◆ About this exercise
When the line containing "- 假设烟雾粒子为漫反射，$f_i$模型不得到视线方向做输入" is found in the data below, copy it and each line after it through the line containing "- 2.训练gan得到一3d density", exactly and with no others.

Dataset excerpts:

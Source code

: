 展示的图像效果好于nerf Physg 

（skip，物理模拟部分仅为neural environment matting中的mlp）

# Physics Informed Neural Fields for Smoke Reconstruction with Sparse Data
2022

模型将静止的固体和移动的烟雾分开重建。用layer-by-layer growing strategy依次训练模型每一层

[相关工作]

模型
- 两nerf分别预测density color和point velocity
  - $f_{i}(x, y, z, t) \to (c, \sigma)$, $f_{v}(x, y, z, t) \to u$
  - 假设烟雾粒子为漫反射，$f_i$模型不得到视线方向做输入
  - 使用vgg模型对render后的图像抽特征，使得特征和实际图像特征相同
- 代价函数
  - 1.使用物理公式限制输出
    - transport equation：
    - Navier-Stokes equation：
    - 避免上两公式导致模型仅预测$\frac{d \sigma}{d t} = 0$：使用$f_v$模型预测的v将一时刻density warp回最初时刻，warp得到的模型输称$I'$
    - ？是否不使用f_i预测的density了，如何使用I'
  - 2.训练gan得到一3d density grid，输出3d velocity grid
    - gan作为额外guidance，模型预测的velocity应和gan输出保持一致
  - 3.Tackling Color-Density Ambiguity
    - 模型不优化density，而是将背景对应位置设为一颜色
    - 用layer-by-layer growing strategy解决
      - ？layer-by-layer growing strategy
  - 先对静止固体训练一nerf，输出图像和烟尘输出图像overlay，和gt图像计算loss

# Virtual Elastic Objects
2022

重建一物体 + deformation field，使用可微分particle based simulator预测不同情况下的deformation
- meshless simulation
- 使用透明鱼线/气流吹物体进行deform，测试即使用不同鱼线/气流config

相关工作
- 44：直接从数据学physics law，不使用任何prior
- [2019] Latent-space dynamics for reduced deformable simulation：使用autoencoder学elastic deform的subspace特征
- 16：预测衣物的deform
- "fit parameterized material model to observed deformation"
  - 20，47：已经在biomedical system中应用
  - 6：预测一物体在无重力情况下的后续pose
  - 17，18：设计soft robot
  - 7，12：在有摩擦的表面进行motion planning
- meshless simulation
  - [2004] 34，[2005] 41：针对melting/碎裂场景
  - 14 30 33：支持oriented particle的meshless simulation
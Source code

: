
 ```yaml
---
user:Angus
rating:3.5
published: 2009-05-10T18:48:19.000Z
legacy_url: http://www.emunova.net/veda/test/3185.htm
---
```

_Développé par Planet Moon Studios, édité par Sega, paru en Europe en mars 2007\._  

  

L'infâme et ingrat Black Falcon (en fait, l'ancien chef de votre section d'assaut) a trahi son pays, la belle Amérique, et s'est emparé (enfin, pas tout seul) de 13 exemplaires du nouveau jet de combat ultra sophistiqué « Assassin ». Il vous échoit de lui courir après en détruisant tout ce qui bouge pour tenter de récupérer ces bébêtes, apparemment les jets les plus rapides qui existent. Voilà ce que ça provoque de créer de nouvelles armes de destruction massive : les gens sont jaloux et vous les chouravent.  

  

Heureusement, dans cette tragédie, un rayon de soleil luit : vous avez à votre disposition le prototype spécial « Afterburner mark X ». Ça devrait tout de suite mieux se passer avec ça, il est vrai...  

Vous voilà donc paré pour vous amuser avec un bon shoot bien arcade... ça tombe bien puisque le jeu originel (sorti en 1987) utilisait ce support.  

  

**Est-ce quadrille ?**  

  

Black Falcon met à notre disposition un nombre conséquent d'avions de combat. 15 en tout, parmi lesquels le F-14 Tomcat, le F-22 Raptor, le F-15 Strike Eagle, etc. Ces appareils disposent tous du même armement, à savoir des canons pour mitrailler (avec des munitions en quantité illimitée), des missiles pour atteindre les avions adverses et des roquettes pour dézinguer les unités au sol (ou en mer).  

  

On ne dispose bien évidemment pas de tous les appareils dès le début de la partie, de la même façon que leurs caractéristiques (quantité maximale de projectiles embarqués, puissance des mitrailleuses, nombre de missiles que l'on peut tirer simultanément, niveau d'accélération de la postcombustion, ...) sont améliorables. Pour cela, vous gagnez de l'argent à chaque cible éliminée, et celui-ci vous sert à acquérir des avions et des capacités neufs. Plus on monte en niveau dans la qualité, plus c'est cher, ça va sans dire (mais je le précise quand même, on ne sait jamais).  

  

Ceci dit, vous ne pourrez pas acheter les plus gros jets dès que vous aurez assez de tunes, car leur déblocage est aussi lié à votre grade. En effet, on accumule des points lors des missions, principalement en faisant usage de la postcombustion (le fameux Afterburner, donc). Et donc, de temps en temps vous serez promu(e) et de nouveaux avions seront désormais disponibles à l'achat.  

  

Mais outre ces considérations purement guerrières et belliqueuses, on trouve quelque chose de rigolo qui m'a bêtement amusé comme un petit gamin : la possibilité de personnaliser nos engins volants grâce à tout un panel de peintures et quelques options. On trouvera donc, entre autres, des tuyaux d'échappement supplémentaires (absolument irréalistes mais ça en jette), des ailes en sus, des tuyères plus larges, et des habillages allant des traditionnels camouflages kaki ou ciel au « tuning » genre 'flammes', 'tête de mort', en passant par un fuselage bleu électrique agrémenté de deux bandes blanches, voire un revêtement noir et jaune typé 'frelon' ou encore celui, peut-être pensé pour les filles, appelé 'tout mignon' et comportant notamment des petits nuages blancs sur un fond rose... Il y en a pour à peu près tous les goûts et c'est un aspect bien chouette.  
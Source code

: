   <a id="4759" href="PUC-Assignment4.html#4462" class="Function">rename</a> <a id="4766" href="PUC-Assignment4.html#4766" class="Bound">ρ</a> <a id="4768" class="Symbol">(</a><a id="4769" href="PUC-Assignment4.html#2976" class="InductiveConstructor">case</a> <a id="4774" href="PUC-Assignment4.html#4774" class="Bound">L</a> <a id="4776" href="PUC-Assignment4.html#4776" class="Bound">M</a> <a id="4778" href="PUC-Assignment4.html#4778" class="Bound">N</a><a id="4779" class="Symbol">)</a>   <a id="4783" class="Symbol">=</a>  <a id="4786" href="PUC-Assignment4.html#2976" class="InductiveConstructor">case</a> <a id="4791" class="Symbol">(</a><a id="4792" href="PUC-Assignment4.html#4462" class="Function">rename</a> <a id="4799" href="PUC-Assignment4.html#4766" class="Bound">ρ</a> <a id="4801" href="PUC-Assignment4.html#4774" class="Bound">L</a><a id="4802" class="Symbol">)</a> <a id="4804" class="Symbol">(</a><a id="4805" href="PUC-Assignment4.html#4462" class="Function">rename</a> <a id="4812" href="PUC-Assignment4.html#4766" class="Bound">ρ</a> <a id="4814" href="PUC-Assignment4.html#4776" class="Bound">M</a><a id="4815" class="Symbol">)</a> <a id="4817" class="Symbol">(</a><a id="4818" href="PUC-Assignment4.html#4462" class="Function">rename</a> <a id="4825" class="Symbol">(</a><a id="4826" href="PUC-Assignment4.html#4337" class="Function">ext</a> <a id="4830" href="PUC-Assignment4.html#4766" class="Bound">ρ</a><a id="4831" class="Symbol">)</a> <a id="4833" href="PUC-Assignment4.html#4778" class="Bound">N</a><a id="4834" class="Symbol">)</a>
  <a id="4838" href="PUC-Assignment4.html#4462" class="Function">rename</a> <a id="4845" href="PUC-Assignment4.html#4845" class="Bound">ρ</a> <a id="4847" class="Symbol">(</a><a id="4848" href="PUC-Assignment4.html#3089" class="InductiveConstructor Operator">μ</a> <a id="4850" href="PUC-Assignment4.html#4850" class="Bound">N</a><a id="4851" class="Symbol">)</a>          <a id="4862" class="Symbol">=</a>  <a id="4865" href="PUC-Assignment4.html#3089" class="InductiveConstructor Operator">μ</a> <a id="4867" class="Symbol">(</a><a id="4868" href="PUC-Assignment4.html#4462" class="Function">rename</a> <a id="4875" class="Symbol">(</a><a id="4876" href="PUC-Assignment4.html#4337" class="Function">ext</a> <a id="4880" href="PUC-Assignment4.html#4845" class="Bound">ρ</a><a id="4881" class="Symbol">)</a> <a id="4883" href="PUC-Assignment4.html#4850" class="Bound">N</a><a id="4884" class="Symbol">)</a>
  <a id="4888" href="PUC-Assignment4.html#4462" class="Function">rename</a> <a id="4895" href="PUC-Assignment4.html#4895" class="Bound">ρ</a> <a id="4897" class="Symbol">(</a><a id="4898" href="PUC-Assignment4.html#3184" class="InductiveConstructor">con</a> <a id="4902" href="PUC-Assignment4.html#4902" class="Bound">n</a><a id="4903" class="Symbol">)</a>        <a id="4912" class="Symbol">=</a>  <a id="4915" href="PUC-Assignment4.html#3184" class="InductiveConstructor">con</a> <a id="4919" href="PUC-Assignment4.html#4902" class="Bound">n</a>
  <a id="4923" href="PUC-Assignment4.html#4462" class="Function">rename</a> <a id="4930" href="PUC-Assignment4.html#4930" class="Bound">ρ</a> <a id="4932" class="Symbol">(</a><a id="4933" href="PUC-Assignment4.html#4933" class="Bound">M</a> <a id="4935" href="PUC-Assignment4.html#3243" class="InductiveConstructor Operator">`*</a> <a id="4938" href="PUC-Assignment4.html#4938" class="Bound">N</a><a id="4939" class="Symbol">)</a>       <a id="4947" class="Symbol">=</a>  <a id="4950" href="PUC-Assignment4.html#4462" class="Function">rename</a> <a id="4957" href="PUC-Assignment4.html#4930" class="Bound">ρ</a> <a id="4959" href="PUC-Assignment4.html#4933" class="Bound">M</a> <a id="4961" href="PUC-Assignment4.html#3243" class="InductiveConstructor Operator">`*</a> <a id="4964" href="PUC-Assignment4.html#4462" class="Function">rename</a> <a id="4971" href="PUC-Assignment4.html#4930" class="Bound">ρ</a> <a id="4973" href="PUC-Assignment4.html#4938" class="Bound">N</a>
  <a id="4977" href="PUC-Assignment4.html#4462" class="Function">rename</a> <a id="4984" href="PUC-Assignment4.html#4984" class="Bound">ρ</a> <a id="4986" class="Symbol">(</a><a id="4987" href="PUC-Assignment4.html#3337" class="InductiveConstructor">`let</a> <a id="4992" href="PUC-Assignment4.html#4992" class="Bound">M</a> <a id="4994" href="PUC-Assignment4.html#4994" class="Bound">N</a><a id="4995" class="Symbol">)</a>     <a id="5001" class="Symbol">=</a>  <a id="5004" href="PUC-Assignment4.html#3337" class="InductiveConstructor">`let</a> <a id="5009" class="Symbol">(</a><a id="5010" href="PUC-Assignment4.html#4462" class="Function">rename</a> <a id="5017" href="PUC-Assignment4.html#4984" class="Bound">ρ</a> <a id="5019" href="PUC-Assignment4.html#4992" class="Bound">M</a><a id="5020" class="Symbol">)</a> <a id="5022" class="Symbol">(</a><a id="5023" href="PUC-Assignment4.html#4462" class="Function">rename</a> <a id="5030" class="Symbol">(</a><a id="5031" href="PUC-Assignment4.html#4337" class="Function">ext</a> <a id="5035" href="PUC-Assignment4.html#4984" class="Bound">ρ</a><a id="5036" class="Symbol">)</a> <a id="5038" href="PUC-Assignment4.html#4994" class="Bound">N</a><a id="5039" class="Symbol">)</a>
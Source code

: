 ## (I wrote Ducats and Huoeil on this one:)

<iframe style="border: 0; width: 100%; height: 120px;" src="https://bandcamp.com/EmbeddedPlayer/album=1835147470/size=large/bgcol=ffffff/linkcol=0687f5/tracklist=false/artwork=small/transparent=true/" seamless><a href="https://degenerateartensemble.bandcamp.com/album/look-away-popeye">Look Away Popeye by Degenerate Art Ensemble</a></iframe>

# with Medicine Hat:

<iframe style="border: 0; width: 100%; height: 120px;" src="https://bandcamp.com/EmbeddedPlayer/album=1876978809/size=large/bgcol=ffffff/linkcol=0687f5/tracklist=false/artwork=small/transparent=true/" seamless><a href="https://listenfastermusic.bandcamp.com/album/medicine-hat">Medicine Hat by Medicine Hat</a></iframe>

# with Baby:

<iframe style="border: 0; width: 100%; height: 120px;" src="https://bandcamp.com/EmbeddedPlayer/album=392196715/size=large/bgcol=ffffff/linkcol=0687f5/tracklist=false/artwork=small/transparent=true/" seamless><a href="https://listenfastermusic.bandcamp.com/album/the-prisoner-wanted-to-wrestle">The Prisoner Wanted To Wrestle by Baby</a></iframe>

◆ Answer space
  - 假设烟雾粒子为漫反射，$f_i$模型不得到视线方向做输入
  - 使用vgg模型对render后的图像抽特征，使得特征和实际图像特征相同
- 代价函数
  - 1.使用物理公式限制输出
    - transport equation：
    - Navier-Stokes equation：
    - 避免上两公式导致模型仅预测$\frac{d \sigma}{d t} = 0$：使用$f_v$模型预测的v将一时刻density warp回最初时刻，warp得到的模型输称$I'$
    - ？是否不使用f_i预测的density了，如何使用I'
  - 2.训练gan得到一3d density grid，输出3d velocity grid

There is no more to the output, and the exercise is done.